Bir zamanlar çok tembel bir adam yaşarmış... Gün doğumundan gün batımına kadar hiçbir şey yapmazmış.
Karısı, her şeyi tek başına yapmaktan bıkmış bir halde ona sürekli şunu söylüyordu:
— "Böyle devam edemezsin! Ben bütün gün çalışıyorum ve sen hiç kalkmıyorsun! Beni yoracaksın!"
O da sakin bir şekilde şu cevabı verdi:
— "Endişelenme aşkım... bir gün zengin olacağız ve artık çalışmak zorunda kalmayacaksın."
— "Peki sen hiç kıpırdamazsan biz nasıl zengin olacağız?"
— “Dağların ötesinde tüm cevapları bilen bilge bir adam olduğunu söylüyorlar. Ona soracağım.”
Ve adam, bütün tembelliğine rağmen ertesi gün yola koyuldu.
Yolda zayıf, perişan görünüşlü bir kurtla karşılaştı.
— “Nereye gidiyorsun?” diye sordu kurt.
— “Akıllı adama nasıl zengin olunacağını sormak.”

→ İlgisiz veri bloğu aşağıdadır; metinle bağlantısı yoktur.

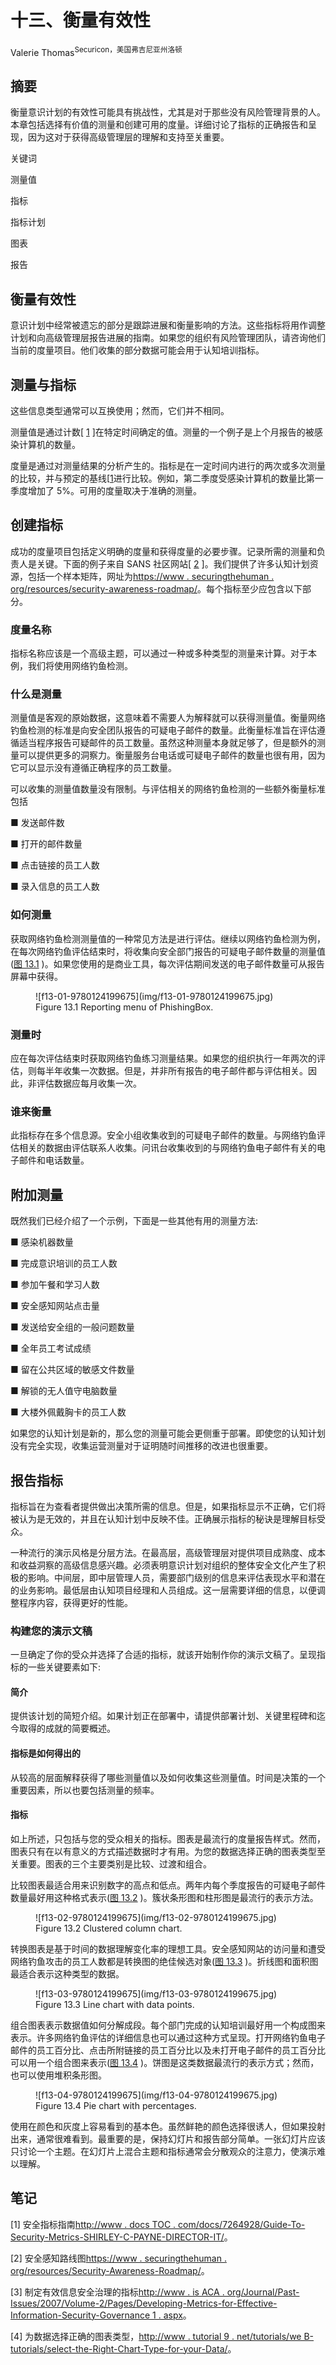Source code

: # 十三、衡量有效性

Valerie Thomas<sup>Securicon，美国弗吉尼亚州洛顿</sup>

## 摘要

衡量意识计划的有效性可能具有挑战性，尤其是对于那些没有风险管理背景的人。本章包括选择有价值的测量和创建可用的度量。详细讨论了指标的正确报告和呈现，因为这对于获得高级管理层的理解和支持至关重要。

关键词

测量值

指标

指标计划

图表

报告

## 衡量有效性

意识计划中经常被遗忘的部分是跟踪进展和衡量影响的方法。这些指标将用作调整计划和向高级管理层报告进展的指南。如果您的组织有风险管理团队，请咨询他们当前的度量项目。他们收集的部分数据可能会用于认知培训指标。

## 测量与指标

这些信息类型通常可以互换使用；然而，它们并不相同。

测量值是通过计数[ [1](#bb0010) ]在特定时间确定的值。测量的一个例子是上个月报告的被感染计算机的数量。

度量是通过对测量结果的分析产生的。指标是在一定时间内进行的两次或多次测量的比较，并与预定的基线[[1](#bb0010)进行比较。例如，第二季度受感染计算机的数量比第一季度增加了 5%。可用的度量取决于准确的测量。

## 创建指标

成功的度量项目包括定义明确的度量和获得度量的必要步骤。记录所需的测量和负责人是关键。下面的例子来自 SANS 社区网站[ [2](#bb0015) ]。我们提供了许多认知计划资源，包括一个样本矩阵，网址为[https://www . securingthehuman . org/resources/security-awareness-roadmap/](https://www.securingthehuman.org/resources/security-awareness-roadmap/)。每个指标至少应包含以下部分。

### 度量名称

指标名称应该是一个高级主题，可以通过一种或多种类型的测量来计算。对于本例，我们将使用网络钓鱼检测。

### 什么是测量

测量值是客观的原始数据，这意味着不需要人为解释就可以获得测量值。衡量网络钓鱼检测的标准是向安全团队报告的可疑电子邮件的数量。此衡量标准旨在评估遵循适当程序报告可疑邮件的员工数量。虽然这种测量本身就足够了，但是额外的测量可以提供更多的洞察力。衡量服务台电话或可疑电子邮件的数量也很有用，因为它可以显示没有遵循正确程序的员工数量。

可以收集的测量值数量没有限制。与评估相关的网络钓鱼检测的一些额外衡量标准包括

■ 发送邮件数

■ 打开的邮件数量

■ 点击链接的员工人数

■ 录入信息的员工人数

### 如何测量

获取网络钓鱼检测测量值的一种常见方法是进行评估。继续以网络钓鱼检测为例，在每次网络钓鱼评估结束时，将收集向安全部门报告的可疑电子邮件数量的测量值([图 13.1](#f0010) )。如果您使用的是商业工具，每次评估期间发送的电子邮件数量可从报告屏幕中获得。

<figure class="fig">![f13-01-9780124199675](img/f13-01-9780124199675.jpg)

<figcaption id="ca0010">Figure 13.1 Reporting menu of PhishingBox.</figcaption>

</figure>

### 测量时

应在每次评估结束时获取网络钓鱼练习测量结果。如果您的组织执行一年两次的评估，则每半年收集一次数据。但是，并非所有报告的电子邮件都与评估相关。因此，非评估数据应每月收集一次。

### 谁来衡量

此指标存在多个信息源。安全小组收集收到的可疑电子邮件的数量。与网络钓鱼评估相关的数据由评估联系人收集。问讯台收集收到的与网络钓鱼电子邮件有关的电子邮件和电话数量。

## 附加测量

既然我们已经介绍了一个示例，下面是一些其他有用的测量方法:

■ 感染机器数量

■ 完成意识培训的员工人数

■ 参加午餐和学习人数

■ 安全感知网站点击量

■ 发送给安全组的一般问题数量

■ 全年员工考试成绩

■ 留在公共区域的敏感文件数量

■ 解锁的无人值守电脑数量

■ 大楼外佩戴胸卡的员工人数

如果您的认知计划是新的，那么您的测量可能会更侧重于部署。即使您的认知计划没有完全实现，收集运营测量对于证明随时间推移的改进也很重要。

## 报告指标

指标旨在为查看者提供做出决策所需的信息。但是，如果指标显示不正确，它们将被认为是无效的，并且在认知计划中反映不佳。正确展示指标的秘诀是理解目标受众。

一种流行的演示风格是分层方法。在最高层，高级管理层对提供项目成熟度、成本和收益洞察的高级信息感兴趣。必须表明意识计划对组织的整体安全文化产生了积极的影响。中间层，即中层管理人员，需要部门级别的信息来评估表现水平和潜在的业务影响。最低层由认知项目经理和人员组成。这一层需要详细的信息，以便调整程序内容，获得更好的性能。

### 构建您的演示文稿

一旦确定了你的受众并选择了合适的指标，就该开始制作你的演示文稿了。呈现指标的一些关键要素如下:

#### 简介

提供该计划的简短介绍。如果计划正在部署中，请提供部署计划、关键里程碑和迄今取得的成就的简要概述。

#### 指标是如何得出的

从较高的层面解释获得了哪些测量值以及如何收集这些测量值。时间是决策的一个重要因素，所以也要包括测量的频率。

#### 指标

如上所述，只包括与您的受众相关的指标。图表是最流行的度量报告样式。然而，图表只有在以有意义的方式描述数据时才有用。为您的数据选择正确的图表类型至关重要。图表的三个主要类别是比较、过渡和组合。

比较图表最适合用来识别数字的高点和低点。两年内每个季度报告的可疑电子邮件数量最好用这种格式表示([图 13.2](#f0015) )。簇状条形图和柱形图是最流行的表示方法。

<figure class="fig">![f13-02-9780124199675](img/f13-02-9780124199675.jpg)

<figcaption id="ca0015">Figure 13.2 Clustered column chart.</figcaption>

</figure>

转换图表是基于时间的数据理解变化率的理想工具。安全感知网站的访问量和遭受网络钓鱼攻击的员工人数都是转换图的绝佳候选对象([图 13.3](#f0020) )。折线图和面积图最适合表示这种类型的数据。

<figure class="fig">![f13-03-9780124199675](img/f13-03-9780124199675.jpg)

<figcaption id="ca0020">Figure 13.3 Line chart with data points.</figcaption>

</figure>

组合图表表示数据值如何分解成段。每个部门完成的认知培训最好用一个构成图来表示。许多网络钓鱼评估的详细信息也可以通过这种方式呈现。打开网络钓鱼电子邮件的员工百分比、点击所附链接的员工百分比以及未打开电子邮件的员工百分比可以用一个组合图来表示([图 13.4](#f0025) )。饼图是这类数据最流行的表示方式；然而，也可以使用堆积条形图。

<figure class="fig">![f13-04-9780124199675](img/f13-04-9780124199675.jpg)

<figcaption id="ca0025">Figure 13.4 Pie chart with percentages.</figcaption>

</figure>

使用在颜色和灰度上容易看到的基本色。虽然鲜艳的颜色选择很诱人，但如果投射出来，通常很难看到。最重要的是，保持幻灯片和报告部分简单。一张幻灯片应该只讨论一个主题。在幻灯片上混合主题和指标通常会分散观众的注意力，使演示难以理解。

<footer>

## 笔记

[1] 安全指标指南[http://www . docs TOC . com/docs/7264928/Guide-To-Security-Metrics-SHIRLEY-C-PAYNE-DIRECTOR-IT/](http://www.docstoc.com/docs/7264928/Guide-to-Security-Metrics-SHIRLEY-C-PAYNE-DIRECTOR-IT/)。

[2] 安全感知路线图[https://www . securingthehuman . org/resources/Security-Awareness-Roadmap/](https://www.securingthehuman.org/resources/security-awareness-roadmap/)。

[3] 制定有效信息安全治理的指标[http://www . is ACA . org/Journal/Past-Issues/2007/Volume-2/Pages/Developing-Metrics-for-Effective-Information-Security-Governance 1 . aspx](http://www.isaca.org/Journal/Past-Issues/2007/Volume-2/Pages/Developing-Metrics-for-Effective-Information-Security-Governance1.aspx)。

[4] 为数据选择正确的图表类型，[http://www . tutorial 9 . net/tutorials/we B- tutorials/select-the-Right-Chart-Type-for-your-Data/](http://www.tutorial9.net/tutorials/web-tutorials/selecting-the-right-chart-type-for-your-data/)。

</footer>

— "Eğer öyleyse, ona neden bu kadar zayıf olduğumu da sorabilir misin? Ne kadar yersem yiyeyim, asla kilo almıyorum."
— "Elbette," dedi tembel adam.
Daha sonra çürümüş meyveleri olan bir elma ağacına rastladı.
— “Lütfen bilge adama elmalarımın olgunlaşmadan neden çürüdüğünü sorun.”
- "Sorun değil."
Ve sonra yakınlardaki bir gölden bir balık soluk soluğa:
— “Yardım edin… boğazımda bir şey düğümlendi. Lütfen bilge adama ne yapacağımı sorun.”
— "Yaparım," dedi tembel adam.
Uzun bir yolculuktan sonra bilge adamı günbatımında tefekkür ederken buldu.
— “Zengin olmak için ne yapabilirim?” diye sordu adam. “Ayrıca birkaç sorum daha var…”
Bilge adam cevap verdi:
— "Balığın boğazında bir mücevher var. Eğer biri onu çıkarırsa hazine kazanacak ve balık iyileşecek."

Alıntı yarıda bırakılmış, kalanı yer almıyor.